┏━━

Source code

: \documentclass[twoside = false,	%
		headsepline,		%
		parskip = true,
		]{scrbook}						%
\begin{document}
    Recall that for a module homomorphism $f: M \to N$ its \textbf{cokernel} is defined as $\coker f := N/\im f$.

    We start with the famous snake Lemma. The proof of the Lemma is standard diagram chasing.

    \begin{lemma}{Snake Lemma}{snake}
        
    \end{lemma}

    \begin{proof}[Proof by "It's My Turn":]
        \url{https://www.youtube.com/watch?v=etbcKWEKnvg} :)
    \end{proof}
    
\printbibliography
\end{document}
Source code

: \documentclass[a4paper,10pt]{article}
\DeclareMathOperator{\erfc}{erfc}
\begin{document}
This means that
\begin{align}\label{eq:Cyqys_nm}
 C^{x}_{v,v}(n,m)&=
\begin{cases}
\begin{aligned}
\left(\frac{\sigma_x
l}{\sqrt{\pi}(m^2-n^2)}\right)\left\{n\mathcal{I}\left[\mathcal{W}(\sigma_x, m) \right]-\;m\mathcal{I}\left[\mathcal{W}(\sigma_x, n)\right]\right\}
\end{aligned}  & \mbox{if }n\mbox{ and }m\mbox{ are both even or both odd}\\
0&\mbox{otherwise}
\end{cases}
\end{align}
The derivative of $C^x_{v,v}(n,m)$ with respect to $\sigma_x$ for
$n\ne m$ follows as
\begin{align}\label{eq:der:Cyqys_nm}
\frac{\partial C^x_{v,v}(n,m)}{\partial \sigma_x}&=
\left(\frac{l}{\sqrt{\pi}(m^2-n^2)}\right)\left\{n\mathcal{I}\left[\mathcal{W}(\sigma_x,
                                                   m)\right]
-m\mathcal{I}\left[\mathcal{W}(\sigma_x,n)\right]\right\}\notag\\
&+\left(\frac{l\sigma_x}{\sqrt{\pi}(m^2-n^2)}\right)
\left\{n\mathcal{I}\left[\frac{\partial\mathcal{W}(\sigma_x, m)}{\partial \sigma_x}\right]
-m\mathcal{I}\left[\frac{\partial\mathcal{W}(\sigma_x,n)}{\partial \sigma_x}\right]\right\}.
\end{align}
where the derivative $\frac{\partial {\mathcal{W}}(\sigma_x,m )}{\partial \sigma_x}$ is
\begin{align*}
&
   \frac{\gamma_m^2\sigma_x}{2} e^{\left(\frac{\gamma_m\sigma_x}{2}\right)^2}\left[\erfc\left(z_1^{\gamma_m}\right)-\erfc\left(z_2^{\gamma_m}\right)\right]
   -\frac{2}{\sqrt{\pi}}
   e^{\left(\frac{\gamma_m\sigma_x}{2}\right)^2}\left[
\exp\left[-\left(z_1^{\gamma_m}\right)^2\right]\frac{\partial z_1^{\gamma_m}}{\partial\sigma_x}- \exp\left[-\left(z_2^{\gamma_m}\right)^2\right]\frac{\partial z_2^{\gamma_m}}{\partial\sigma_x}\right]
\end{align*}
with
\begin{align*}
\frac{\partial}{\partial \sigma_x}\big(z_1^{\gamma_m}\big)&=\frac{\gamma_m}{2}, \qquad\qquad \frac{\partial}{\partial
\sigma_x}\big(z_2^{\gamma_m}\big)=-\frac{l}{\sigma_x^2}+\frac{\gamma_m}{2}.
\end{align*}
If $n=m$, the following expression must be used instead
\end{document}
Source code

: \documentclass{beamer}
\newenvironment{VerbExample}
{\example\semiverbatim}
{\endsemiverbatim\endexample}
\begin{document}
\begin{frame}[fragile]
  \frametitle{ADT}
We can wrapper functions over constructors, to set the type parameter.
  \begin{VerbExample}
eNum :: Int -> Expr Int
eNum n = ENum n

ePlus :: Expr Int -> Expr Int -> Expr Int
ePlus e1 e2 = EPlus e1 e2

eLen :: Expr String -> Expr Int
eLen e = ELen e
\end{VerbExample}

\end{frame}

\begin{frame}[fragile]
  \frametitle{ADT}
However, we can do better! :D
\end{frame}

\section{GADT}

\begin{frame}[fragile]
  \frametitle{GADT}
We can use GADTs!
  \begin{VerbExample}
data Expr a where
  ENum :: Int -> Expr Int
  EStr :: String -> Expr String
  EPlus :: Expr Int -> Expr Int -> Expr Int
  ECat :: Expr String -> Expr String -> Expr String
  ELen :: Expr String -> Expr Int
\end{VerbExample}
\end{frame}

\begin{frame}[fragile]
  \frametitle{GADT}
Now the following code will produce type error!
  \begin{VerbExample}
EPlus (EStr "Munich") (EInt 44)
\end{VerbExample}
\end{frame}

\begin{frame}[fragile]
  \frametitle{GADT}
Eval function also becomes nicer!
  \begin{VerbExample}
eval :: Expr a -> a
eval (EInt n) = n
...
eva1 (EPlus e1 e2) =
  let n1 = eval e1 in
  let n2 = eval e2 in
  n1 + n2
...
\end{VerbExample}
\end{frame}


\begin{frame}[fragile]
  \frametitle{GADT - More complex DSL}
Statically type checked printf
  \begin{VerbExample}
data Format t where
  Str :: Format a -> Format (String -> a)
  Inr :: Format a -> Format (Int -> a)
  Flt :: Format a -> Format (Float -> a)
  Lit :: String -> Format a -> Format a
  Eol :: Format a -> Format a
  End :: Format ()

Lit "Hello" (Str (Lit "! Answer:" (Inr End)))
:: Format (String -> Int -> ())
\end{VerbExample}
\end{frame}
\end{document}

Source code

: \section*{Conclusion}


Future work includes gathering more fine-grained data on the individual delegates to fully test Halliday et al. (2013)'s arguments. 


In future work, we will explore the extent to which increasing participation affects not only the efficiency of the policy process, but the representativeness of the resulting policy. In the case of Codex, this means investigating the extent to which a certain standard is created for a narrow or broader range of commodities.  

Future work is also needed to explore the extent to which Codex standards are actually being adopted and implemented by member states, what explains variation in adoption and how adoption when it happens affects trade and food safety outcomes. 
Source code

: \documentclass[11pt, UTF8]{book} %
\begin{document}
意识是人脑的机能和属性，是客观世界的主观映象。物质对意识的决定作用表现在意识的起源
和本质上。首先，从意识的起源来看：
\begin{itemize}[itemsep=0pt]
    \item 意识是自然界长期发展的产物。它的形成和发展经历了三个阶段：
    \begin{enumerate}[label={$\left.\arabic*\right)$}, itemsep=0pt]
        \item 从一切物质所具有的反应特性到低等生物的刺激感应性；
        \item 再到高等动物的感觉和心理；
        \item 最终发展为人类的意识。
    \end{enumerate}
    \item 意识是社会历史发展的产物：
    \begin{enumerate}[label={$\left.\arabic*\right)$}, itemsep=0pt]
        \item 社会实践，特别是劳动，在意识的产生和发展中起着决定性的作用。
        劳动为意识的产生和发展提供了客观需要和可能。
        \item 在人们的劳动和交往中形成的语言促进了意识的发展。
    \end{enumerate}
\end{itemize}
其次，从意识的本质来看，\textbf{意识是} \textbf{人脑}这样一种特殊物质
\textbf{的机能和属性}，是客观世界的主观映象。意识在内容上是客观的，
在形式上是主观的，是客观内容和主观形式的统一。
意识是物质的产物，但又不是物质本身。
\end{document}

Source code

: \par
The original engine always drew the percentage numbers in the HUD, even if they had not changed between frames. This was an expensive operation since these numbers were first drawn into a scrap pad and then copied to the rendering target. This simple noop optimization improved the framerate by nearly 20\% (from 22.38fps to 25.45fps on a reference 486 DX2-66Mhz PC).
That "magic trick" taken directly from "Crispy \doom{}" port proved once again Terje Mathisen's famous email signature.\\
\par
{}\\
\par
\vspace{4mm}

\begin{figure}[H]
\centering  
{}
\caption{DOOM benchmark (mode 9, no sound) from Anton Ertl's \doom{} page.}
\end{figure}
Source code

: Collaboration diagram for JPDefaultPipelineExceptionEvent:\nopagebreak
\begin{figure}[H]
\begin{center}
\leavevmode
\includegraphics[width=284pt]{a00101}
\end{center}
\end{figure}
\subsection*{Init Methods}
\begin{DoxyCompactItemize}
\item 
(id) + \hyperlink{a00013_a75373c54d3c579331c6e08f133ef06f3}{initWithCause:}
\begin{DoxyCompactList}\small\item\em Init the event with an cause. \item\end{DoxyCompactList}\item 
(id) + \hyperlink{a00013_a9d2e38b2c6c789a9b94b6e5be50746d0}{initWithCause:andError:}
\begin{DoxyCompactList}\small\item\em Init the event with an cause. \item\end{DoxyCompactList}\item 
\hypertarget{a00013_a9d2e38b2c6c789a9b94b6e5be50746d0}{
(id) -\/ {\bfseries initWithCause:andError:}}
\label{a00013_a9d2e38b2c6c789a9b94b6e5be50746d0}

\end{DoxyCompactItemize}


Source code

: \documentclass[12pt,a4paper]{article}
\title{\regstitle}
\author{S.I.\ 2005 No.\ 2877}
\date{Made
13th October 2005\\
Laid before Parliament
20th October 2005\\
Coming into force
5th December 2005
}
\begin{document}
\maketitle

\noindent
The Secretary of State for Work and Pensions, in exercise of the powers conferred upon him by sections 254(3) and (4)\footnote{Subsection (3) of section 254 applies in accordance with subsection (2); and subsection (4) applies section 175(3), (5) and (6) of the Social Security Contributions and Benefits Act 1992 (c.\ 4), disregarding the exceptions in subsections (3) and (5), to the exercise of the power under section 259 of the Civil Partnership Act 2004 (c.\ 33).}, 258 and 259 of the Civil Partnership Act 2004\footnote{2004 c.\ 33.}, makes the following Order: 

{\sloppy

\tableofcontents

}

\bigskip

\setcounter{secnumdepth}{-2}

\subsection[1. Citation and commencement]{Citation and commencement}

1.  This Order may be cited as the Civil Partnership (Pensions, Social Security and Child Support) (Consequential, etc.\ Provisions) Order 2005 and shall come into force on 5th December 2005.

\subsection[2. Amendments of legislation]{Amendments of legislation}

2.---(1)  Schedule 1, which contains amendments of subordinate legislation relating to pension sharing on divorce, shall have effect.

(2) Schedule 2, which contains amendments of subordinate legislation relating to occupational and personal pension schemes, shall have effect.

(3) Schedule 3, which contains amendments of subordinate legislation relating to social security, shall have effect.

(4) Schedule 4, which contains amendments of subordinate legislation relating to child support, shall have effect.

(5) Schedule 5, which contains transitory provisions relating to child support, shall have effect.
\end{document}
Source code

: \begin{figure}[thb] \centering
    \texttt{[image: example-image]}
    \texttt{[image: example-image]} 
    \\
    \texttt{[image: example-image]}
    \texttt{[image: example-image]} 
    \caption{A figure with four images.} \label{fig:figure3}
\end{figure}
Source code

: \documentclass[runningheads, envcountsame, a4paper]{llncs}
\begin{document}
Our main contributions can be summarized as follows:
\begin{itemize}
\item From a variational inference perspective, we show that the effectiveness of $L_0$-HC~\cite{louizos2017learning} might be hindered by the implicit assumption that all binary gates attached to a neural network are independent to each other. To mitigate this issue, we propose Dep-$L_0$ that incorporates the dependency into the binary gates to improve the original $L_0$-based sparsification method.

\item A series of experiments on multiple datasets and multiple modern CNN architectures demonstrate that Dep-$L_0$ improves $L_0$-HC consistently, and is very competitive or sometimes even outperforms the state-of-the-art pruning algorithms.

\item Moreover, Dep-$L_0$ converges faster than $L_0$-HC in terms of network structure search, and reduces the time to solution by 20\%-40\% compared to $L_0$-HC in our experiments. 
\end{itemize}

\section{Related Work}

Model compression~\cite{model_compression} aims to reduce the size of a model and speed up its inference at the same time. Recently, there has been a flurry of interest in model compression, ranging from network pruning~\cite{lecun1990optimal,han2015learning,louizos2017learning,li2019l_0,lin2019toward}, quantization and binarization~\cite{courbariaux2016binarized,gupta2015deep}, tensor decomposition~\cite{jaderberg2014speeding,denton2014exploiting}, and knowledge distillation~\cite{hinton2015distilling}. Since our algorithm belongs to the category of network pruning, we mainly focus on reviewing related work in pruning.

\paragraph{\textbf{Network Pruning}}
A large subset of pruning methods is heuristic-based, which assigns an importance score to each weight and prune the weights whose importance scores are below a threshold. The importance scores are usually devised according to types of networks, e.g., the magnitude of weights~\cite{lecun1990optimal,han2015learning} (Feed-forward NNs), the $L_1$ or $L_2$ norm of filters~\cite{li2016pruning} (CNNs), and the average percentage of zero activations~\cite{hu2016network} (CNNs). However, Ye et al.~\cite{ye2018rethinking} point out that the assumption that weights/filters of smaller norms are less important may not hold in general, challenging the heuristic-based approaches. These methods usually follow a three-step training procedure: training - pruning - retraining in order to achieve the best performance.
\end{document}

┗━━

▶ Your assignment: All lines that contain the word "Civil" should be copied from the listing.

▶ Written solution:
The Secretary of State for Work and Pensions, in exercise of the powers conferred upon him by sections 254(3) and (4)\footnote{Subsection (3) of section 254 applies in accordance with subsection (2); and subsection (4) applies section 175(3), (5) and (6) of the Social Security Contributions and Benefits Act 1992 (c.\ 4), disregarding the exceptions in subsections (3) and (5), to the exercise of the power under section 259 of the Civil Partnership Act 2004 (c.\ 33).}, 258 and 259 of the Civil Partnership Act 2004\footnote{2004 c.\ 33.}, makes the following Order: 
1.  This Order may be cited as the Civil Partnership (Pensions, Social Security and Child Support) (Consequential, etc.\ Provisions) Order 2005 and shall come into force on 5th December 2005.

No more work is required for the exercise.